Baru seminggu aku menikmati pekerjaan sebagai calon pewarta, tiba-tiba ada tawaran yang menggiurkan dari sebuah organisasi/LSM yang cukup menarik perhatianku. Di sana para Jurnalis Independen, jurnalis yang mengikuti kode etik jurnalistik. Tapi, aku bukan ditawari untuk menjadi jurnalis, melainkan untuk menjadi staf. gaji per bulan mereka tawarkan, aku 'nggak neko-neko'. langsung aku terima tawaran itu, aku pun bersiap untuk terbang ke Semarang untuk mengikuti pelatihan Keuangan. Yes, aku jalan-jalan lagi.

Aku memilih untuk resign dari pekerjaan pertamaku. Apa sebab? Apalagi kalau bukan uang. Aku mesti banting stir untuk memenuhi kebutuhanku dan ambisiku untuk membantu orangtua begitu menggebu-gebu. Aku korbankan kesenanganku atas pekerjaanku. Kenapa tidak, bekerja menjadi seorang jurnalis salah satu impianku. Hanya seminggu aku lakoni, terlalu banyak manfaat dan pengalaman yang aku dapatkan. Berita-beritaku cukup mendapat pujian dari para redakturku.
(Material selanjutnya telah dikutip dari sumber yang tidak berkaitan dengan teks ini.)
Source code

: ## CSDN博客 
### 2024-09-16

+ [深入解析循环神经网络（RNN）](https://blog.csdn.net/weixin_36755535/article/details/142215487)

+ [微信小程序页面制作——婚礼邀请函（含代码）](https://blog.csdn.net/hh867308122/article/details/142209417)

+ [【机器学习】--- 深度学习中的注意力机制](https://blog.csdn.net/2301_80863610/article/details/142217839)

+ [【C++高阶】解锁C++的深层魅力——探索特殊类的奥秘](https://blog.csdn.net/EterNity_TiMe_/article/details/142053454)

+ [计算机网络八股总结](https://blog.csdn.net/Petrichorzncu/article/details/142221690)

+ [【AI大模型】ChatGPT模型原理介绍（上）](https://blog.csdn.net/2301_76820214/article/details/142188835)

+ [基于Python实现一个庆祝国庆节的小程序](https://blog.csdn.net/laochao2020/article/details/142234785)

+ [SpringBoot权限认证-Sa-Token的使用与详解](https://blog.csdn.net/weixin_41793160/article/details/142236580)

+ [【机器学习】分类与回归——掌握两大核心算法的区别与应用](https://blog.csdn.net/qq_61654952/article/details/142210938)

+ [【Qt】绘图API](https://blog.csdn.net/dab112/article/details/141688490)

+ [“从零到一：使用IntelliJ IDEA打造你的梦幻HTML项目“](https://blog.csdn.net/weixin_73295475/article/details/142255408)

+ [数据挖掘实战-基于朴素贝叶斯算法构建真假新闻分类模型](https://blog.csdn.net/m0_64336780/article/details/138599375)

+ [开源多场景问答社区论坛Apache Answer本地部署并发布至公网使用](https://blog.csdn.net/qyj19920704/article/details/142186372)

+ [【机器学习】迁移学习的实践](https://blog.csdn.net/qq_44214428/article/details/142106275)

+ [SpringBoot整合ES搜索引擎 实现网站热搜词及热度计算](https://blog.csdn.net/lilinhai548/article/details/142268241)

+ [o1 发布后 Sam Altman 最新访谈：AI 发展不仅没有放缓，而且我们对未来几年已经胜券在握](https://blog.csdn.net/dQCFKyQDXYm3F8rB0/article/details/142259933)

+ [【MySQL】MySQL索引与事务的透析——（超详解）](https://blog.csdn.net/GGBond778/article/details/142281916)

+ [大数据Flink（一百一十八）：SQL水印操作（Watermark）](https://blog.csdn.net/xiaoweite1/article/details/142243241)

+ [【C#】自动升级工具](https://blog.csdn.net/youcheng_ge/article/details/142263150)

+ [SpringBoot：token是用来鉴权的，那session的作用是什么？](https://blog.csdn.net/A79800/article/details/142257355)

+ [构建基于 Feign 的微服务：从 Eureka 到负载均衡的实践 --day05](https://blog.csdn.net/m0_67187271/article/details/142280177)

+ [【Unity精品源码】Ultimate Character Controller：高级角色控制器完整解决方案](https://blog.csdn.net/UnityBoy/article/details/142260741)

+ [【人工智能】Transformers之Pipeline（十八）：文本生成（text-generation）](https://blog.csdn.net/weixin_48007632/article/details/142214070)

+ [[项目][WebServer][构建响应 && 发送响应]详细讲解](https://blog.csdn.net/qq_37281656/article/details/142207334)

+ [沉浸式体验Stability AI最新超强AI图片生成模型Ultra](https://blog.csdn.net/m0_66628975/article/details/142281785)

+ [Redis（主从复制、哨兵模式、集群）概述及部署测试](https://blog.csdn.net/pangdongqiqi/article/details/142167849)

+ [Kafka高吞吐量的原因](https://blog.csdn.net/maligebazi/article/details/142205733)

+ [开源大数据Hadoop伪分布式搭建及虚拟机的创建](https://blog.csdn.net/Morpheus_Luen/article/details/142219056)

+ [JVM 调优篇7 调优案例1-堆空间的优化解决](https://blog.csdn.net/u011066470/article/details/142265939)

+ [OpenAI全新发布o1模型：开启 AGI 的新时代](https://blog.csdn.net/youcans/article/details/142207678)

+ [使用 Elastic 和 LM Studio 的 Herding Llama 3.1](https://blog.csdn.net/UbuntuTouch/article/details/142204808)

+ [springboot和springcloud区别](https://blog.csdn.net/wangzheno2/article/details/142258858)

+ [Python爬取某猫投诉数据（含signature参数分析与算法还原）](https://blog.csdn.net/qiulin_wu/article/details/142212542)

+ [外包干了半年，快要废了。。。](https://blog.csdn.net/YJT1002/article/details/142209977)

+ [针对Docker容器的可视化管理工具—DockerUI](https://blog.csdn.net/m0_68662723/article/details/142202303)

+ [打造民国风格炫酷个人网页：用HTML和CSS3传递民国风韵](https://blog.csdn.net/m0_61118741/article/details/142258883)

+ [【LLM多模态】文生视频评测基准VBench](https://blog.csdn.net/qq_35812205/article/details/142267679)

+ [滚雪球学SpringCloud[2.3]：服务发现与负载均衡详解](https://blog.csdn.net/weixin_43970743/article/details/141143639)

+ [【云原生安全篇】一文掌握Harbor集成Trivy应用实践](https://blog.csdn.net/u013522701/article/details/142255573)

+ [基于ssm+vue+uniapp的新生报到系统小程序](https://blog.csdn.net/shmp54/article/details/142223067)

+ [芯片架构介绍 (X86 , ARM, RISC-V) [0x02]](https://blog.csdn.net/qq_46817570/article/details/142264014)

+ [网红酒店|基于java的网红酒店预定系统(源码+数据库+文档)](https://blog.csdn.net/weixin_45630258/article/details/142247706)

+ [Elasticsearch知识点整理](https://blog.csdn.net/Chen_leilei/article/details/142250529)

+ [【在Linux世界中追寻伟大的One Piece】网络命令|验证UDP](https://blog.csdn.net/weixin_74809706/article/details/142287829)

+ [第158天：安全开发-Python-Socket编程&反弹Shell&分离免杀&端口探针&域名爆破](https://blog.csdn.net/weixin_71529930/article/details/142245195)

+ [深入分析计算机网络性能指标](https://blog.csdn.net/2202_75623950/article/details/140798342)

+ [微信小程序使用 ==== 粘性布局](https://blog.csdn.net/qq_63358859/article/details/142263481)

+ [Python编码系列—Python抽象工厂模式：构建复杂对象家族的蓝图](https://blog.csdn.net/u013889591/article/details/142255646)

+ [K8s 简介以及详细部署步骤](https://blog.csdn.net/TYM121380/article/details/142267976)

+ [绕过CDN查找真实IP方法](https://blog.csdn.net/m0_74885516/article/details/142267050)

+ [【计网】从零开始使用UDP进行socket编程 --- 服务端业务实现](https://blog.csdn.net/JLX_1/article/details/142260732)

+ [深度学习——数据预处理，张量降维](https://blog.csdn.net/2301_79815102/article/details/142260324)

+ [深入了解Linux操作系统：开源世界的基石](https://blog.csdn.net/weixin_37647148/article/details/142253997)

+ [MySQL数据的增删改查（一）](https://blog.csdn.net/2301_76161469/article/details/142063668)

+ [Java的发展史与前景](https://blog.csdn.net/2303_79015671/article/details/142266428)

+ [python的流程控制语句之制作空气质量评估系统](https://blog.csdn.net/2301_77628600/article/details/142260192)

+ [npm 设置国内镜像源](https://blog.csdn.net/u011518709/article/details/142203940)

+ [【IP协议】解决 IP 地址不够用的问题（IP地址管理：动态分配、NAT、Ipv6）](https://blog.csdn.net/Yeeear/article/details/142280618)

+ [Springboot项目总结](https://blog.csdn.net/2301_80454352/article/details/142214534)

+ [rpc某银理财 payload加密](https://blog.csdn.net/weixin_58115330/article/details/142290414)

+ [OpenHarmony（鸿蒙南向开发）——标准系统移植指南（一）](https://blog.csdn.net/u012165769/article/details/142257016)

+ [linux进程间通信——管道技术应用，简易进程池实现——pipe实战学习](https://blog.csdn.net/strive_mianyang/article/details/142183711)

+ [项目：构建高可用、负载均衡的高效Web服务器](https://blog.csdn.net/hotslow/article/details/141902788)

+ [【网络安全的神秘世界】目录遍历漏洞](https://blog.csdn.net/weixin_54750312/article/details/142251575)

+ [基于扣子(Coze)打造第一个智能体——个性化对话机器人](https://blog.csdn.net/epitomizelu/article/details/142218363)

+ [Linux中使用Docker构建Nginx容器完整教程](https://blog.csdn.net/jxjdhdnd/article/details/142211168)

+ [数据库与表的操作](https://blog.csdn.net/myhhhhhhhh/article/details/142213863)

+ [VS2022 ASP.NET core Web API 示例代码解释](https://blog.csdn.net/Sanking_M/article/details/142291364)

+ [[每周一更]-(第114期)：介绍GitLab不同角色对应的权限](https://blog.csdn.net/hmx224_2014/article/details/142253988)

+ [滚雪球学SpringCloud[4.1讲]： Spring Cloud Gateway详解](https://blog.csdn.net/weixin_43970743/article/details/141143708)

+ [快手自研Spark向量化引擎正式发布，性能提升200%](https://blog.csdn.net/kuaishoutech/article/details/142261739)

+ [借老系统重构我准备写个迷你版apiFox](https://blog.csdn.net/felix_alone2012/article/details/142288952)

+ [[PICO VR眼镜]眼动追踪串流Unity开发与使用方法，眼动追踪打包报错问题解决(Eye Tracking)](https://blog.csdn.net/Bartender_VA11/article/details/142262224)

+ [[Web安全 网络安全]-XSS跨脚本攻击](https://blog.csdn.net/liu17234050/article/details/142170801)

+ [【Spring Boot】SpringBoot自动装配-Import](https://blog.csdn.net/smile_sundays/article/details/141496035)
Hingga, ketika aku memilih resign, melalui seniorku yang juga bekerja di sana sempat mereka berniat untuk menempatkan aku di posisi redaktur. Tentu butuh proses. Terlepas benar atau tidak dari yang mereka bicarakan, sedikit aku bangga, ternyata pengalaman singkatku di sana tak sia-sia. Alhamdulillah pekerjaanku mereka hargai.

Lepas dari kesibukan sebagai calon pewarta, aku sibuk dengan beragam program di LSM tempat aku bekerja. Di posisi admin n finance staff di LSM tersebut. Selama bekerja disini, aku banyak bertemu orang-orang hebat. Tokoh-tokoh jurnalistik. Begitu mudah aku berinteraksi dengan mereka. Ya, aku menyenangi pekerjaan ini, aku berkumpul dengan orang-orang hebat. Orang-orang berkarakter. Diskusi dan banyak pelajaran aku dapatkan selama bekerja. Tapi, kembali ke masalah sebelumnya, aku masih saja belum bisa berbuat banyak untuk orang tua dan keluargaku. Bekerja di LSM yang menggantungkan kelangsungan lembaganya dari donatur, tak membuat aku bisa bertahan. Aku mulai putar arah, kemana aku akan berpindah. Cukup pekerjaan sebelumnya jadi pijakan untukku melangkah lebih jauh dan lebih baik, Insyaallah.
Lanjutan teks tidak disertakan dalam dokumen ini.